→ **Task statement**
A word-for-word transcription of the records is required.

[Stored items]
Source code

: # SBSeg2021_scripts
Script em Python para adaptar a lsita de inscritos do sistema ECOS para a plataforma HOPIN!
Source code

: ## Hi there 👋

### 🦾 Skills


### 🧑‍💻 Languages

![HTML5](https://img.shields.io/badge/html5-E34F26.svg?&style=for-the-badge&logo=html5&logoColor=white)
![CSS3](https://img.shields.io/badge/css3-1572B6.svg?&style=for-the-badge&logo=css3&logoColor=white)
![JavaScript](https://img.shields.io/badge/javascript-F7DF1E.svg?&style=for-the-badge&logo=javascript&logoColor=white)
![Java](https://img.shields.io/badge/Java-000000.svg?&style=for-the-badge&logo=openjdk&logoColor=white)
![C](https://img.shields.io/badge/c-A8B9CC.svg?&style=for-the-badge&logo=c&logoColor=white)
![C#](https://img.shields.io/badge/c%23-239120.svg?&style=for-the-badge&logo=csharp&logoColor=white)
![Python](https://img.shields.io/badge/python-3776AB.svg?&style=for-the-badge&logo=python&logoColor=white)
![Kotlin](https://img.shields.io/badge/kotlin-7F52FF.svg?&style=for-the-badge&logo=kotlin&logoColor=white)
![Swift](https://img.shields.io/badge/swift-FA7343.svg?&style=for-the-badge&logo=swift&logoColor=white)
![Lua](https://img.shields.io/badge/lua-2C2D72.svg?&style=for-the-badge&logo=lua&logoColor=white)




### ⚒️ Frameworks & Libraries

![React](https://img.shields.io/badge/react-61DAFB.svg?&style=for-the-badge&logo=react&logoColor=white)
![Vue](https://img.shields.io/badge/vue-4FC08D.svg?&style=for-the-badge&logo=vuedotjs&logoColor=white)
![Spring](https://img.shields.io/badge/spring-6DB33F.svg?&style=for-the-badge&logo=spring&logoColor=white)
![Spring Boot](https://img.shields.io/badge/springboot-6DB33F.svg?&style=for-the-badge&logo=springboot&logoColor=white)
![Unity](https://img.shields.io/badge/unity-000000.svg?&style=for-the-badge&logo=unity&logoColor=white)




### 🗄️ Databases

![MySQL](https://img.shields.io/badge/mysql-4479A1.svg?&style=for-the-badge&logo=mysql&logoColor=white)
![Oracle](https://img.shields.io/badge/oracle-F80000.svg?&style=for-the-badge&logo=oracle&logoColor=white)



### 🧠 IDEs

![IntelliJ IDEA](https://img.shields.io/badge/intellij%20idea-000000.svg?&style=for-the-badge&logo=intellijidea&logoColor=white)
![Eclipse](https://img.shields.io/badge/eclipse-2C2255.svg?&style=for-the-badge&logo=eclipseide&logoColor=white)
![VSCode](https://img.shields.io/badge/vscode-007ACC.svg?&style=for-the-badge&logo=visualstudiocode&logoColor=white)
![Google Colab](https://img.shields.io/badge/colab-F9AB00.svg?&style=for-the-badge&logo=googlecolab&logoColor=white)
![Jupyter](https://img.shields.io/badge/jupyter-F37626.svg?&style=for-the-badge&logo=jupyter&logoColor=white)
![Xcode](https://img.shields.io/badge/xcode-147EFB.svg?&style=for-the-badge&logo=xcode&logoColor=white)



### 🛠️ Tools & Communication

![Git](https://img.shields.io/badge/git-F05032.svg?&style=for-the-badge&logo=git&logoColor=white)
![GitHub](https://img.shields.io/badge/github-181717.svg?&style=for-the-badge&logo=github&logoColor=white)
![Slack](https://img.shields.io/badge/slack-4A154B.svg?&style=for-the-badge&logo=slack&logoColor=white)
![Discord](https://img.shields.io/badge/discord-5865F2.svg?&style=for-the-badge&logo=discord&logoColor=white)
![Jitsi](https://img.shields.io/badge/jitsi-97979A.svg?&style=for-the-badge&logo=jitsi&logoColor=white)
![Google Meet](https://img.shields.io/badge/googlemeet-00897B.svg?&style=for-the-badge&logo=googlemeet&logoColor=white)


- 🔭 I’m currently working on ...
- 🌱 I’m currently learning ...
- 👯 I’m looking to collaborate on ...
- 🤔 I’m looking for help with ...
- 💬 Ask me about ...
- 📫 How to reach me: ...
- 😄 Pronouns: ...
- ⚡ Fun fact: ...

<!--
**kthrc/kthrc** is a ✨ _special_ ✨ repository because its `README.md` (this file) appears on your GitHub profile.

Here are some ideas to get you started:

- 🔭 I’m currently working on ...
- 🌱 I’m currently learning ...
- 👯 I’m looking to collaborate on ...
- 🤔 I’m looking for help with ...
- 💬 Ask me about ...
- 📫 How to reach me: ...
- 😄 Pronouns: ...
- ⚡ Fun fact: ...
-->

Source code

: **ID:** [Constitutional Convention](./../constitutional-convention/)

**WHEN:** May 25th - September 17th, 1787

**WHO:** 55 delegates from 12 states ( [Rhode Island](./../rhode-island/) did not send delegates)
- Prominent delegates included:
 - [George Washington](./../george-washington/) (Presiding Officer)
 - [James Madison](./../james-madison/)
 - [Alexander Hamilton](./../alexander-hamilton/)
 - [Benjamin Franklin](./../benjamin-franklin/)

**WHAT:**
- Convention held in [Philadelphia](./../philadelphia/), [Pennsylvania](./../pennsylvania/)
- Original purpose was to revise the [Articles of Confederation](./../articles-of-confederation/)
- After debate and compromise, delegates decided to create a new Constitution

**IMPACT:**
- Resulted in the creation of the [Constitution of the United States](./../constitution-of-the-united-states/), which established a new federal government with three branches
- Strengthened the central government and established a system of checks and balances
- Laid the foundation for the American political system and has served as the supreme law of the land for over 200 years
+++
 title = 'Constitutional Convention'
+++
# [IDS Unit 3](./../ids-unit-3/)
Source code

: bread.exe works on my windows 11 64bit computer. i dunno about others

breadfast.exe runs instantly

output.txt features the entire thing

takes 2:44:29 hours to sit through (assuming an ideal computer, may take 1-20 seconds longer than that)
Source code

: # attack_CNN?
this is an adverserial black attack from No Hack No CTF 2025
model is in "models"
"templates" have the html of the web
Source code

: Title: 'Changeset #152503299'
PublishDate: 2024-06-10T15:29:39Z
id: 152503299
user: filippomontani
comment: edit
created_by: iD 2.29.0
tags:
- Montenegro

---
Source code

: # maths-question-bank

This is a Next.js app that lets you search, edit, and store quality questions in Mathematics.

→ **Answer below**
Source code

: # SBSeg2021_scripts
Script em Python para adaptar a lsita de inscritos do sistema ECOS para a plataforma HOPIN!
Source code

: ## Hi there 👋

### 🦾 Skills


### 🧑‍💻 Languages

![HTML5](https://img.shields.io/badge/html5-E34F26.svg?&style=for-the-badge&logo=html5&logoColor=white)
![CSS3](https://img.shields.io/badge/css3-1572B6.svg?&style=for-the-badge&logo=css3&logoColor=white)
![JavaScript](https://img.shields.io/badge/javascript-F7DF1E.svg?&style=for-the-badge&logo=javascript&logoColor=white)
![Java](https://img.shields.io/badge/Java-000000.svg?&style=for-the-badge&logo=openjdk&logoColor=white)
![C](https://img.shields.io/badge/c-A8B9CC.svg?&style=for-the-badge&logo=c&logoColor=white)
![C#](https://img.shields.io/badge/c%23-239120.svg?&style=for-the-badge&logo=csharp&logoColor=white)
![Python](https://img.shields.io/badge/python-3776AB.svg?&style=for-the-badge&logo=python&logoColor=white)
![Kotlin](https://img.shields.io/badge/kotlin-7F52FF.svg?&style=for-the-badge&logo=kotlin&logoColor=white)
![Swift](https://img.shields.io/badge/swift-FA7343.svg?&style=for-the-badge&logo=swift&logoColor=white)
![Lua](https://img.shields.io/badge/lua-2C2D72.svg?&style=for-the-badge&logo=lua&logoColor=white)




### ⚒️ Frameworks & Libraries

![React](https://img.shields.io/badge/react-61DAFB.svg?&style=for-the-badge&logo=react&logoColor=white)
![Vue](https://img.shields.io/badge/vue-4FC08D.svg?&style=for-the-badge&logo=vuedotjs&logoColor=white)
![Spring](https://img.shields.io/badge/spring-6DB33F.svg?&style=for-the-badge&logo=spring&logoColor=white)
![Spring Boot](https://img.shields.io/badge/springboot-6DB33F.svg?&style=for-the-badge&logo=springboot&logoColor=white)
![Unity](https://img.shields.io/badge/unity-000000.svg?&style=for-the-badge&logo=unity&logoColor=white)




### 🗄️ Databases

![MySQL](https://img.shields.io/badge/mysql-4479A1.svg?&style=for-the-badge&logo=mysql&logoColor=white)
![Oracle](https://img.shields.io/badge/oracle-F80000.svg?&style=for-the-badge&logo=oracle&logoColor=white)



### 🧠 IDEs

![IntelliJ IDEA](https://img.shields.io/badge/intellij%20idea-000000.svg?&style=for-the-badge&logo=intellijidea&logoColor=white)
![Eclipse](https://img.shields.io/badge/eclipse-2C2255.svg?&style=for-the-badge&logo=eclipseide&logoColor=white)
![VSCode](https://img.shields.io/badge/vscode-007ACC.svg?&style=for-the-badge&logo=visualstudiocode&logoColor=white)
![Google Colab](https://img.shields.io/badge/colab-F9AB00.svg?&style=for-the-badge&logo=googlecolab&logoColor=white)
![Jupyter](https://img.shields.io/badge/jupyter-F37626.svg?&style=for-the-badge&logo=jupyter&logoColor=white)
![Xcode](https://img.shields.io/badge/xcode-147EFB.svg?&style=for-the-badge&logo=xcode&logoColor=white)



### 🛠️ Tools & Communication

![Git](https://img.shields.io/badge/git-F05032.svg?&style=for-the-badge&logo=git&logoColor=white)
![GitHub](https://img.shields.io/badge/github-181717.svg?&style=for-the-badge&logo=github&logoColor=white)
![Slack](https://img.shields.io/badge/slack-4A154B.svg?&style=for-the-badge&logo=slack&logoColor=white)
![Discord](https://img.shields.io/badge/discord-5865F2.svg?&style=for-the-badge&logo=discord&logoColor=white)
![Jitsi](https://img.shields.io/badge/jitsi-97979A.svg?&style=for-the-badge&logo=jitsi&logoColor=white)
![Google Meet](https://img.shields.io/badge/googlemeet-00897B.svg?&style=for-the-badge&logo=googlemeet&logoColor=white)


- 🔭 I’m currently working on ...
- 🌱 I’m currently learning ...
- 👯 I’m looking to collaborate on ...
- 🤔 I’m looking for help with ...
- 💬 Ask me about ...
- 📫 How to reach me: ...
- 😄 Pronouns: ...
- ⚡ Fun fact: ...

<!--
**kthrc/kthrc** is a ✨ _special_ ✨ repository because its `README.md` (this file) appears on your GitHub profile.

Here are some ideas to get you started:

- 🔭 I’m currently working on ...
- 🌱 I’m currently learning ...
- 👯 I’m looking to collaborate on ...
- 🤔 I’m looking for help with ...
- 💬 Ask me about ...
- 📫 How to reach me: ...
- 😄 Pronouns: ...
- ⚡ Fun fact: ...
-->

Source code

: **ID:** [Constitutional Convention](./../constitutional-convention/)

**WHEN:** May 25th - September 17th, 1787

**WHO:** 55 delegates from 12 states ( [Rhode Island](./../rhode-island/) did not send delegates)
- Prominent delegates included:
 - [George Washington](./../george-washington/) (Presiding Officer)
 - [James Madison](./../james-madison/)
 - [Alexander Hamilton](./../alexander-hamilton/)
 - [Benjamin Franklin](./../benjamin-franklin/)

**WHAT:**
- Convention held in [Philadelphia](./../philadelphia/), [Pennsylvania](./../pennsylvania/)
- Original purpose was to revise the [Articles of Confederation](./../articles-of-confederation/)
- After debate and compromise, delegates decided to create a new Constitution

**IMPACT:**
- Resulted in the creation of the [Constitution of the United States](./../constitution-of-the-united-states/), which established a new federal government with three branches
- Strengthened the central government and established a system of checks and balances
- Laid the foundation for the American political system and has served as the supreme law of the land for over 200 years
+++
 title = 'Constitutional Convention'
+++
# [IDS Unit 3](./../ids-unit-3/)
Source code

: bread.exe works on my windows 11 64bit computer. i dunno about others

breadfast.exe runs instantly

output.txt features the entire thing

takes 2:44:29 hours to sit through (assuming an ideal computer, may take 1-20 seconds longer than that)
Source code

: # attack_CNN?
this is an adverserial black attack from No Hack No CTF 2025
model is in "models"
"templates" have the html of the web
Source code

: Title: 'Changeset #152503299'
PublishDate: 2024-06-10T15:29:39Z
id: 152503299
user: filippomontani
comment: edit
created_by: iD 2.29.0
tags:
- Montenegro

---
Source code

: # maths-question-bank

This is a Next.js app that lets you search, edit, and store quality questions in Mathematics.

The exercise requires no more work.